Given a 3-manifold with coordinates at each point $(x,y,\theta)$. Where $x$ and $y$ are from $\mathbb{R}$ and $\theta$ is from $0..2\pi$.
I would like it to have these (and only) these symmetries:
1) Translation $\hat{T}_{a,b}(x,y,\theta)\rightarrow (x+a,y+b,\theta)$
2) Rotation $\hat{R}_\phi(x,y,\theta) \rightarrow (\cos(\phi)x+\sin(\phi)y, \cos(\phi)y-\sin(\phi)x, \phi+\theta)$
As you can see when it does a rotation around any point, it also translates along the compact direction. (Kind of like rotating a 2D vector field also rotates all the vectors).
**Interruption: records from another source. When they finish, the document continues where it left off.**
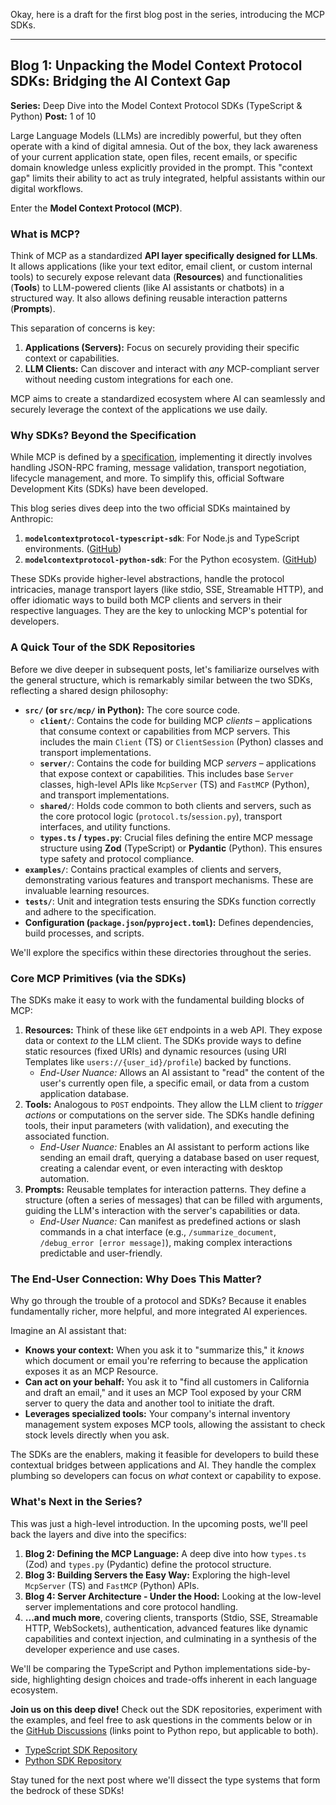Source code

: Okay, here is a draft for the first blog post in the series, introducing the MCP SDKs.

---

## Blog 1: Unpacking the Model Context Protocol SDKs: Bridging the AI Context Gap

**Series:** Deep Dive into the Model Context Protocol SDKs (TypeScript & Python)
**Post:** 1 of 10

Large Language Models (LLMs) are incredibly powerful, but they often operate with a kind of digital amnesia. Out of the box, they lack awareness of your current application state, open files, recent emails, or specific domain knowledge unless explicitly provided in the prompt. This "context gap" limits their ability to act as truly integrated, helpful assistants within our digital workflows.

Enter the **Model Context Protocol (MCP)**.

### What is MCP?

Think of MCP as a standardized **API layer specifically designed for LLMs**. It allows applications (like your text editor, email client, or custom internal tools) to securely expose relevant data (**Resources**) and functionalities (**Tools**) to LLM-powered clients (like AI assistants or chatbots) in a structured way. It also allows defining reusable interaction patterns (**Prompts**).

This separation of concerns is key:

1.  **Applications (Servers):** Focus on securely providing their specific context or capabilities.
2.  **LLM Clients:** Can discover and interact with *any* MCP-compliant server without needing custom integrations for each one.

MCP aims to create a standardized ecosystem where AI can seamlessly and securely leverage the context of the applications we use daily.

### Why SDKs? Beyond the Specification

While MCP is defined by a [specification](https://spec.modelcontextprotocol.io/), implementing it directly involves handling JSON-RPC framing, message validation, transport negotiation, lifecycle management, and more. To simplify this, official Software Development Kits (SDKs) have been developed.

This blog series dives deep into the two official SDKs maintained by Anthropic:

1.  **`modelcontextprotocol-typescript-sdk`**: For Node.js and TypeScript environments. ([GitHub](https://github.com/modelcontextprotocol/typescript-sdk))
2.  **`modelcontextprotocol-python-sdk`**: For the Python ecosystem. ([GitHub](https://github.com/modelcontextprotocol/python-sdk))

These SDKs provide higher-level abstractions, handle the protocol intricacies, manage transport layers (like stdio, SSE, Streamable HTTP), and offer idiomatic ways to build both MCP clients and servers in their respective languages. They are the key to unlocking MCP's potential for developers.

### A Quick Tour of the SDK Repositories

Before we dive deeper in subsequent posts, let's familiarize ourselves with the general structure, which is remarkably similar between the two SDKs, reflecting a shared design philosophy:

*   **`src/` (or `src/mcp/` in Python):** The core source code.
    *   **`client/`**: Contains the code for building MCP *clients* – applications that consume context or capabilities from MCP servers. This includes the main `Client` (TS) or `ClientSession` (Python) classes and transport implementations.
    *   **`server/`**: Contains the code for building MCP *servers* – applications that expose context or capabilities. This includes base `Server` classes, high-level APIs like `McpServer` (TS) and `FastMCP` (Python), and transport implementations.
    *   **`shared/`**: Holds code common to both clients and servers, such as the core protocol logic (`protocol.ts`/`session.py`), transport interfaces, and utility functions.
    *   **`types.ts` / `types.py`**: Crucial files defining the entire MCP message structure using **Zod** (TypeScript) or **Pydantic** (Python). This ensures type safety and protocol compliance.
*   **`examples/`**: Contains practical examples of clients and servers, demonstrating various features and transport mechanisms. These are invaluable learning resources.
*   **`tests/`**: Unit and integration tests ensuring the SDKs function correctly and adhere to the specification.
*   **Configuration (`package.json`/`pyproject.toml`):** Defines dependencies, build processes, and scripts.

We'll explore the specifics within these directories throughout the series.

### Core MCP Primitives (via the SDKs)

The SDKs make it easy to work with the fundamental building blocks of MCP:

1.  **Resources:** Think of these like `GET` endpoints in a web API. They expose data or context *to* the LLM client. The SDKs provide ways to define static resources (fixed URIs) and dynamic resources (using URI Templates like `users://{user_id}/profile`) backed by functions.
    *   *End-User Nuance:* Allows an AI assistant to "read" the content of the user's currently open file, a specific email, or data from a custom application database.
2.  **Tools:** Analogous to `POST` endpoints. They allow the LLM client to *trigger actions* or computations on the server side. The SDKs handle defining tools, their input parameters (with validation), and executing the associated function.
    *   *End-User Nuance:* Enables an AI assistant to perform actions like sending an email draft, querying a database based on user request, creating a calendar event, or even interacting with desktop automation.
3.  **Prompts:** Reusable templates for interaction patterns. They define a structure (often a series of messages) that can be filled with arguments, guiding the LLM's interaction with the server's capabilities or data.
    *   *End-User Nuance:* Can manifest as predefined actions or slash commands in a chat interface (e.g., `/summarize_document`, `/debug_error [error message]`), making complex interactions predictable and user-friendly.

### The End-User Connection: Why Does This Matter?

Why go through the trouble of a protocol and SDKs? Because it enables fundamentally richer, more helpful, and more integrated AI experiences.

Imagine an AI assistant that:

*   **Knows your context:** When you ask it to "summarize this," it *knows* which document or email you're referring to because the application exposes it as an MCP Resource.
*   **Can act on your behalf:** You ask it to "find all customers in California and draft an email," and it uses an MCP Tool exposed by your CRM server to query the data and another tool to initiate the draft.
*   **Leverages specialized tools:** Your company's internal inventory management system exposes MCP tools, allowing the assistant to check stock levels directly when you ask.

The SDKs are the enablers, making it feasible for developers to build these contextual bridges between applications and AI. They handle the complex plumbing so developers can focus on *what* context or capability to expose.

### What's Next in the Series?

This was just a high-level introduction. In the upcoming posts, we'll peel back the layers and dive into the specifics:

1.  **Blog 2: Defining the MCP Language:** A deep dive into how `types.ts` (Zod) and `types.py` (Pydantic) define the protocol structure.
2.  **Blog 3: Building Servers the Easy Way:** Exploring the high-level `McpServer` (TS) and `FastMCP` (Python) APIs.
3.  **Blog 4: Server Architecture - Under the Hood:** Looking at the low-level server implementations and core protocol handling.
4.  **...and much more**, covering clients, transports (Stdio, SSE, Streamable HTTP, WebSockets), authentication, advanced features like dynamic capabilities and context injection, and culminating in a synthesis of the developer experience and use cases.

We'll be comparing the TypeScript and Python implementations side-by-side, highlighting design choices and trade-offs inherent in each language ecosystem.

**Join us on this deep dive!** Check out the SDK repositories, experiment with the examples, and feel free to ask questions in the comments below or in the [GitHub Discussions](https://github.com/modelcontextprotocol/python-sdk/discussions) (links point to Python repo, but applicable to both).

*   [TypeScript SDK Repository](https://github.com/modelcontextprotocol/typescript-sdk)
*   [Python SDK Repository](https://github.com/modelcontextprotocol/python-sdk)

Stay tuned for the next post where we'll dissect the type systems that form the bedrock of these SDKs!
Now this seems like the only manifold is $\mathbb{R}^2 \times S_1$. But this would also have the additional symmetries of a rotation without affecting the compact direction and separately a translation in the compact direction.
Is there by chance some of manifold that satisfies this? I can't really imagine one. On the other hand, does the symmetry define the manifold? In which case what topology does this define? (Maybe a fibre bundle?)
Edit I have an idea. If $x$ and $y$ are very large but not infinite. Then if we take the $x, y$ plane at $\theta=0$ and match it with the $x, y$ plane at $\theta=2\pi$ with a 360 degree twist. Then match the other sides to make a 3-torus. Perhaps that would work? Well it would work for the middle point, seeing as when you translate down the $\theta$ axis you are doing a 360 degree rotation. Don't think it would work for the rest of the points.